### Assignment
Select and copy out every line in the records containing "metro".

--- Material shown Enclosed Below ---

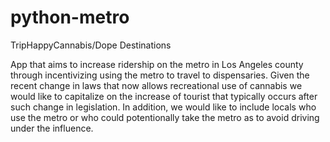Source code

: # python-metro
TripHappyCannabis/Dope Destinations

App that aims to increase ridership on the metro in Los Angeles county through incentivizing using the metro to travel to dispensaries. Given the recent change in laws that now allows recreational use of cannabis we would like to capitalize on the increase of tourist that typically occurs after such change in legislation. In addition, we would like to include locals who use the metro or who could potentionally take the metro as to avoid driving under the influence.

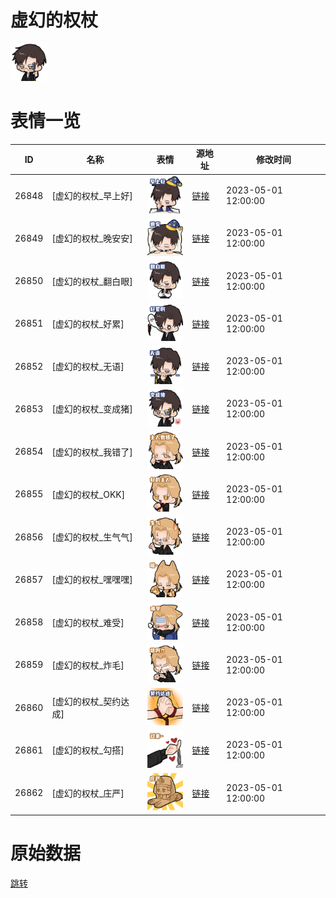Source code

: # 虚幻的权杖

<img src="./cover.png" height="60" alt="cover" />

# 表情一览

|ID|名称|表情|源地址|修改时间|
|----|----|----|----|----|
|26848|[虚幻的权杖_早上好]|<img src="./pic/026848_%5B虚幻的权杖_早上好%5D.png" height="60" alt="早上好"/>|[链接](https://i0.hdslb.com/bfs/garb/c5352f0ee96e791d8cc3dc12e7e3375d7074a34b.png)|2023-05-01 12:00:00|
|26849|[虚幻的权杖_晚安安]|<img src="./pic/026849_%5B虚幻的权杖_晚安安%5D.png" height="60" alt="晚安安"/>|[链接](https://i0.hdslb.com/bfs/garb/b1c48f010958d5630769cb492f5f3756fd3de9a4.png)|2023-05-01 12:00:00|
|26850|[虚幻的权杖_翻白眼]|<img src="./pic/026850_%5B虚幻的权杖_翻白眼%5D.png" height="60" alt="翻白眼"/>|[链接](https://i0.hdslb.com/bfs/garb/f6a4934176d99a63be7338bbe97e4d2081314a3c.png)|2023-05-01 12:00:00|
|26851|[虚幻的权杖_好累]|<img src="./pic/026851_%5B虚幻的权杖_好累%5D.png" height="60" alt="好累"/>|[链接](https://i0.hdslb.com/bfs/garb/7b418e82eb63da7db0632871b51c9deb6cd8f210.png)|2023-05-01 12:00:00|
|26852|[虚幻的权杖_无语]|<img src="./pic/026852_%5B虚幻的权杖_无语%5D.png" height="60" alt="无语"/>|[链接](https://i0.hdslb.com/bfs/garb/e4850e447f1d64ac5881393dc57028bbc0f4f629.png)|2023-05-01 12:00:00|
|26853|[虚幻的权杖_变成猪]|<img src="./pic/026853_%5B虚幻的权杖_变成猪%5D.png" height="60" alt="变成猪"/>|[链接](https://i0.hdslb.com/bfs/garb/d44c049e19911ae3c11a8be059d9543ad8591be9.png)|2023-05-01 12:00:00|
|26854|[虚幻的权杖_我错了]|<img src="./pic/026854_%5B虚幻的权杖_我错了%5D.png" height="60" alt="我错了"/>|[链接](https://i0.hdslb.com/bfs/garb/02893e3a3703262500d82015b584b085a3c9db53.png)|2023-05-01 12:00:00|
|26855|[虚幻的权杖_OKK]|<img src="./pic/026855_%5B虚幻的权杖_OKK%5D.png" height="60" alt="OKK"/>|[链接](https://i0.hdslb.com/bfs/garb/114e87e7edf302265eeca064c0531c2def1dc7cd.png)|2023-05-01 12:00:00|
|26856|[虚幻的权杖_生气气]|<img src="./pic/026856_%5B虚幻的权杖_生气气%5D.png" height="60" alt="生气气"/>|[链接](https://i0.hdslb.com/bfs/garb/4f65a6e67655d595696d5cace476b663bc016f9b.png)|2023-05-01 12:00:00|
|26857|[虚幻的权杖_嘿嘿嘿]|<img src="./pic/026857_%5B虚幻的权杖_嘿嘿嘿%5D.png" height="60" alt="嘿嘿嘿"/>|[链接](https://i0.hdslb.com/bfs/garb/353353630c10f30b80c8c2215ee58c2b9042c105.png)|2023-05-01 12:00:00|
|26858|[虚幻的权杖_难受]|<img src="./pic/026858_%5B虚幻的权杖_难受%5D.png" height="60" alt="难受"/>|[链接](https://i0.hdslb.com/bfs/garb/e9d4372d7a20fd40a816b70ecc3cb3ad6029ce6b.png)|2023-05-01 12:00:00|
|26859|[虚幻的权杖_炸毛]|<img src="./pic/026859_%5B虚幻的权杖_炸毛%5D.png" height="60" alt="炸毛"/>|[链接](https://i0.hdslb.com/bfs/garb/536e557586b7f74d27337c10fe3e233cdc83f0a6.png)|2023-05-01 12:00:00|
|26860|[虚幻的权杖_契约达成]|<img src="./pic/026860_%5B虚幻的权杖_契约达成%5D.png" height="60" alt="契约达成"/>|[链接](https://i0.hdslb.com/bfs/garb/6a6a083e5dc9267afb370d685f21d779dab9bee6.png)|2023-05-01 12:00:00|
|26861|[虚幻的权杖_勾搭]|<img src="./pic/026861_%5B虚幻的权杖_勾搭%5D.png" height="60" alt="勾搭"/>|[链接](https://i0.hdslb.com/bfs/garb/e08d150692afcf15d78358507e894a4b75ce639d.png)|2023-05-01 12:00:00|
|26862|[虚幻的权杖_庄严]|<img src="./pic/026862_%5B虚幻的权杖_庄严%5D.png" height="60" alt="庄严"/>|[链接](https://i0.hdslb.com/bfs/garb/80e504ce4d66f88e260c2e8438fe0579720782b6.png)|2023-05-01 12:00:00|

# 原始数据

[跳转](./raw.json)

--- End of Enclosed Material shown ---

### Task response
: # python-metro
App that aims to increase ridership on the metro in Los Angeles county through incentivizing using the metro to travel to dispensaries. Given the recent change in laws that now allows recreational use of cannabis we would like to capitalize on the increase of tourist that typically occurs after such change in legislation. In addition, we would like to include locals who use the metro or who could potentionally take the metro as to avoid driving under the influence.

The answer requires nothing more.